No ano lectivo de 72/73 dava aulas de educação física na Escola (na altura Comercial e Industrial) Campos Melo da Covilhã... foi a minha primeira experiência profissional a sério! Na altura hesitava entre estudar para professor de educação física, vir a ser psicólogo (o que acabou por acontecer) ou estudar advocacia.
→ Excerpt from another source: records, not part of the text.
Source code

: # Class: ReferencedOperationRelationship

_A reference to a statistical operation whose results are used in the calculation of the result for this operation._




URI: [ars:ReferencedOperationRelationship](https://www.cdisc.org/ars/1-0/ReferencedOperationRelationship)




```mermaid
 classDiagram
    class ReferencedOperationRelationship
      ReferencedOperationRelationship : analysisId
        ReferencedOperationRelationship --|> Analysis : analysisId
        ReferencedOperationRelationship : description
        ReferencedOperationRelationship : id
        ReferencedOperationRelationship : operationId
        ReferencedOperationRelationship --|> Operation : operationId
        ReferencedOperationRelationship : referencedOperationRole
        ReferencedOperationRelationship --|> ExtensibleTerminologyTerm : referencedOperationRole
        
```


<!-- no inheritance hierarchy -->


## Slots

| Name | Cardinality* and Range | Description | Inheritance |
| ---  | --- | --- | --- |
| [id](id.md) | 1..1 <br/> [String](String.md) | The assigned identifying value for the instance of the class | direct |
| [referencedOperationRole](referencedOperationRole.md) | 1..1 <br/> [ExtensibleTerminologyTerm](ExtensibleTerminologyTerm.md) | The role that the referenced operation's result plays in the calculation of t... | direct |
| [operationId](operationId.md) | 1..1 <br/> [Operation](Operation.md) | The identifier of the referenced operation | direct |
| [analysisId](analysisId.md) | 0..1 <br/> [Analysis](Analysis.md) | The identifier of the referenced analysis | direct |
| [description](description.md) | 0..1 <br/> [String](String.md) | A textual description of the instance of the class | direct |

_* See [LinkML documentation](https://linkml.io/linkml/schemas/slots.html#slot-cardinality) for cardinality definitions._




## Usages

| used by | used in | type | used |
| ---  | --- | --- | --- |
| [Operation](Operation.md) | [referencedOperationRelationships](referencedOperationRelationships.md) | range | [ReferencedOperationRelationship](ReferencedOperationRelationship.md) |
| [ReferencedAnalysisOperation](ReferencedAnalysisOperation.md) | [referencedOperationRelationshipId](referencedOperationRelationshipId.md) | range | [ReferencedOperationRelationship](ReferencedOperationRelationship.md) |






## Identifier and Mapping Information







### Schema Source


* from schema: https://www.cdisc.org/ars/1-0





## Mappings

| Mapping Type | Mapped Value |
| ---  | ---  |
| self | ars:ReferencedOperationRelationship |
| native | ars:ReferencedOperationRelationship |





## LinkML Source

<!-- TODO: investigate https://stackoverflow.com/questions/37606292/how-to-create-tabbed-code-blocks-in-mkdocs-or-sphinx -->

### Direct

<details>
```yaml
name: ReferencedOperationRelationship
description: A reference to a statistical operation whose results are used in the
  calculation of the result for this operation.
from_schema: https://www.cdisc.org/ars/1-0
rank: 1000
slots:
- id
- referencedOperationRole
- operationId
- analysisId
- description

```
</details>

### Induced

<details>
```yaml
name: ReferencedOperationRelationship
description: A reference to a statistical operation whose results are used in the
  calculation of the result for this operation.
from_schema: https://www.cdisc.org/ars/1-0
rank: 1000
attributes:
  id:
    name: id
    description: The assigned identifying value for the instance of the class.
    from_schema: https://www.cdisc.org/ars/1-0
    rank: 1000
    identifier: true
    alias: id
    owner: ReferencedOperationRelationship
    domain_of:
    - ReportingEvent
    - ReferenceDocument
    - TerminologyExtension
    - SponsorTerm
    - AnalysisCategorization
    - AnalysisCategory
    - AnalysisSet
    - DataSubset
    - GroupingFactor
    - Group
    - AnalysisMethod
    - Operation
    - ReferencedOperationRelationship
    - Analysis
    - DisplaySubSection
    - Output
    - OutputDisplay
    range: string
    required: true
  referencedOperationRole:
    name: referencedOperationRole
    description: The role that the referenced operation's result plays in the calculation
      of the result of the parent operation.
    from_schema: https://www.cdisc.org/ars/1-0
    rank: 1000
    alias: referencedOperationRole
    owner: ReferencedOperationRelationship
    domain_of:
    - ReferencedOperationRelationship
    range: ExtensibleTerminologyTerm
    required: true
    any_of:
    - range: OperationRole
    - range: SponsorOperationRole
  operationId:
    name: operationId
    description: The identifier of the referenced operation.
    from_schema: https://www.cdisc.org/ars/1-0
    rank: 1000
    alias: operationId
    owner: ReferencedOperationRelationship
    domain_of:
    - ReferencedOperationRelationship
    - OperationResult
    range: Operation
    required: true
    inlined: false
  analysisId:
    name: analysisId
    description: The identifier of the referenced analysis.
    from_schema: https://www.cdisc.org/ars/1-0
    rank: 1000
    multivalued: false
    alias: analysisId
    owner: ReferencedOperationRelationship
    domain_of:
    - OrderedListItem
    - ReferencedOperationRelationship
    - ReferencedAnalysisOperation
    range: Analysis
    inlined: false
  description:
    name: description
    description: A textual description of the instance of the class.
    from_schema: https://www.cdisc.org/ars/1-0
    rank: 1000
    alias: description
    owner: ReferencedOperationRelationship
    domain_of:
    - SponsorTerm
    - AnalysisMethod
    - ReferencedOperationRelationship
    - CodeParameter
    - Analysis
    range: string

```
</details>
Como o ginásio da escola, onde eu dava aulas, ficava praticamente ao lado do tribunal da Covilhã aproveitava o fim das aulas para assistir discretamente a julgamentos e apreciar o funcionamento da justiça e (o que mais me interessava na altura) observar o desempenho, ora dos juízes, ora dos delegados do ministério público e... claro, as prestações dos advogados na barra de tribunal...

 

Numa tarde de um dia soalheiro, eram réus alguns jovens Sãojorgenses que tinham expressões de incrédulos... parecia que o céu lhes tinha caído em cima... estavam esmagados pela realidade que até aí lhes fora inconsciente?...Como terá sido possível que “brincadeiras estúpidas” e comportamentos inconscientes e desculpabilizados pelo efeito do álcool tivessem desencadeado aquela tragédia?!!! Pensariam eles e as não mais de uma dúzia de pessoas que comporiam a sala de audiências... 

 

Já não me lembro exactamente de qual foi o veredicto, nem isso importará, mas lembro-me de que passaria pela cabeça de alguns dos presentes que o José Júnior é que teria estado no sítio errado e tombado de forma errada no meio de uma "brincadeira inocente"!.. Muitas consciências terão ficado aliviadas quando o juiz perguntou (a um familiar?) que pena ou reparo pedia a família ao tribunal e... numa voz humilde, tímida e fortemente constrangida terá balbuciado que eram bons rapazes, filhos de famílias humildes e trabalhadoras, coitados fizeram aquilo sem querer e toldados pelo vinho... que os mandasse em paz!

 

 Na altura pensei que talvez fosse mais útil uma pena do género: "sois condenados a correr mundo durante 10 anos e ajudarem a levantar da lama todos os seres humanos que encontrardes despojados e que tenham desistido de viver..."

 

 

Provavelmente ficaremos mais em paz com o José Júnior e com nós próprios sempre que conseguirmos evitar, nem que seja por um só dia, que alguém viva os momentos trágicos que ele viveu... estas atitudes para com os nossos semelhantes serão bem mais úteis que uma qualquer tabuleta numa qualquer esquina de São Jorge!